Durante 1938 la Alemania nazi se había apoderado de Austria, los Sudetes y
Checoslovaquia y las democracias europeas solo atinaban a manifestar su
“preocupación”. Recordemos también que EE UU entró a participar en la guerra
como reacción al ataque japonés a Perl Harbor, en 1941, y solo después que
Hitler les declarara la guerra.
No
fue muy diferente durante la Guerra Fría. Después que Truman impidiera a Stalin
anexar Grecia y Turquía (1947), las potencias trasladaron sus conflictos al sur
asiático. Pero los disidentes en los países comunistas europeos nunca contaron
con el apoyo de Occidente. Kissinger durante los años setenta llegó incluso a
pronunciarse en contra de disidentes rusos, polacos y checos pues, según su geopolítica,
ellos alteraban el equilibrio mundial. Ni Valesa ni Havel recibieron mucha
solidaridad occidental. Solo Carter, al hacer de los derechos humanos su
doctrina, se atrevió a tomar cierto contacto con la resistencia anticomunista
de Europa del Este.
A
la inversa, el Chile de la UP no contó ni siquiera con el apoyo de la URSS
cuyos jerarcas se negaron a otorgar ayuda crediticia a Allende. Más aún: la
URSS intensificó relaciones políticas y económicas con la Argentina del
dictador Videla, no importando la cantidad de socialistas argentinos que este
masacraba.
La
historia continúa. Cuando los rebeldes sirios pidieron ayuda a Europa (2011),
esta les fue negada y hoy el país se lo reparten entre ISIS y el dictador Asad.

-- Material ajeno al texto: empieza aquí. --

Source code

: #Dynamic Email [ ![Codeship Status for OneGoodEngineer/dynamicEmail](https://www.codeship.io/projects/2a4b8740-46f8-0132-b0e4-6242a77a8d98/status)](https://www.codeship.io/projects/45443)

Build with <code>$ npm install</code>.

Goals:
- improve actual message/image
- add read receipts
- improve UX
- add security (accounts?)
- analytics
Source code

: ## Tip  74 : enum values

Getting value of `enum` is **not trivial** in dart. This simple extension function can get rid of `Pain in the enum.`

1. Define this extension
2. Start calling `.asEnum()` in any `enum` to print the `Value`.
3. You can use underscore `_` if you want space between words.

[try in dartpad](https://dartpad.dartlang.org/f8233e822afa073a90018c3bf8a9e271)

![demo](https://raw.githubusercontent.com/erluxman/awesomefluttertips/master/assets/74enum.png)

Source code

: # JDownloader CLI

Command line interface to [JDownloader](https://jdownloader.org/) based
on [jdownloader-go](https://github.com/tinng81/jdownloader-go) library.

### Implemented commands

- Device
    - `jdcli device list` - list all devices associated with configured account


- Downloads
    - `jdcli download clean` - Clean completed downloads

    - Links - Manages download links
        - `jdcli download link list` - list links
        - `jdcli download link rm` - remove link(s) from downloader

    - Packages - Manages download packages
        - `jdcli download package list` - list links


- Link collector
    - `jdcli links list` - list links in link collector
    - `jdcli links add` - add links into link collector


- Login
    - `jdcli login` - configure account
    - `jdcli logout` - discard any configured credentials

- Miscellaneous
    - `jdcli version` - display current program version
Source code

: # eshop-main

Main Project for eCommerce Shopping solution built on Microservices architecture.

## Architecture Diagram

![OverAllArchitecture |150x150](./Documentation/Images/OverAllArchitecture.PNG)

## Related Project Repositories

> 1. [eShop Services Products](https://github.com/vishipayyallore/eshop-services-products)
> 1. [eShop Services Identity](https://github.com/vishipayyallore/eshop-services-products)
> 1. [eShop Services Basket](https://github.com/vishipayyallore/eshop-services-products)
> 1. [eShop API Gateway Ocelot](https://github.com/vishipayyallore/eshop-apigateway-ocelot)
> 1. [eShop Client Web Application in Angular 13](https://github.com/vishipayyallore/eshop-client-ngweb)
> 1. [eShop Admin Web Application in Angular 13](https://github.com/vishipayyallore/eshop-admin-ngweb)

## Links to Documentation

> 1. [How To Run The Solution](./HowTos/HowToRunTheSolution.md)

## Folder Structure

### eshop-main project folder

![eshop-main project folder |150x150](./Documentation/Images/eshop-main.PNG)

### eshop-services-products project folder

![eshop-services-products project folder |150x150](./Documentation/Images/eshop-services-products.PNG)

Con Ucrania ocurre lo mismo. Tímidas sanciones económicas son solo actitudes
formales pero no una política de solidaridad. Putin, después que conversa con
esos gobernantes europeos que intentan usar la diplomacia para que saque sus
garras de Ucrania, debe morirse de la risa.
Lo
único que puede frenar a Putin en Ucrania (y después en el Báltico y tal vez en
Polonia) es la integración plena de Ucrania en la UE. Pero aparte de el de
Polonia no hay ningún gobierno europeo que se atreva a dar ese paso.
Podemos
entonces deducir que la solidaridad de un gobierno con causas democráticas de
otras naciones solo se da si ese gobierno es parte real de ese conflicto, si se
siente amenazado, o si puede profitar con la caída de un régimen. Los estados
de la tierra, no solo los latinoamericanos, son egoístas. En ningún caso
prestarán solidaridad a causas ajenas si eso significa correr el riesgo de
aumentar sus problemas políticos internos.
No
obstante, bajo determinadas condiciones puede ser posible que algunos gobiernos
apoyen luchas en otros países por afinidades ideológicas. Recuerdo por ejemplo
cuando un amigo argentino me preguntó, allá por los años setenta, ¿por qué los
chilenos reciben más solidaridad europea que nosotros, si en estos momentos
ambos estamos padeciendo persecuciones de muy similares dictaduras? Mi
respuesta fue espontánea: “Porque en toda Europa no hay ningún partido
peronista. En cambio los chilenos tenemos partidos socialistas, comunistas y
social cristianos, es decir, mantenemos una cierta afinidad política con Europa
que ustedes no mantienen”. La
solidaridad, si se da, es con conocidos, no con desconocidos.
Es
el mismo problema que ocurre hoy con Venezuela. Cada vez que he dictado aquí
(Alemania) una conferencia sobre ese país y nombro a partidos como PJ, UNT, VP,
el público me queda mirando como si me refiriera a grupos étnicos del planeta
Marte. Distinto es el caso de los gobiernos latinoamericanos los cuales, se
supone, están enterados de lo que acontece en la política venezolana
Pero
veamos ¿cuáles son los gobiernos que han manifestado “preocupación” por las
continuas violaciones a los derechos humanos, secuestros, torturas y asesinatos
que comete el régimen de Maduro? Muy pocos. La mayoría mira hacia otro lado.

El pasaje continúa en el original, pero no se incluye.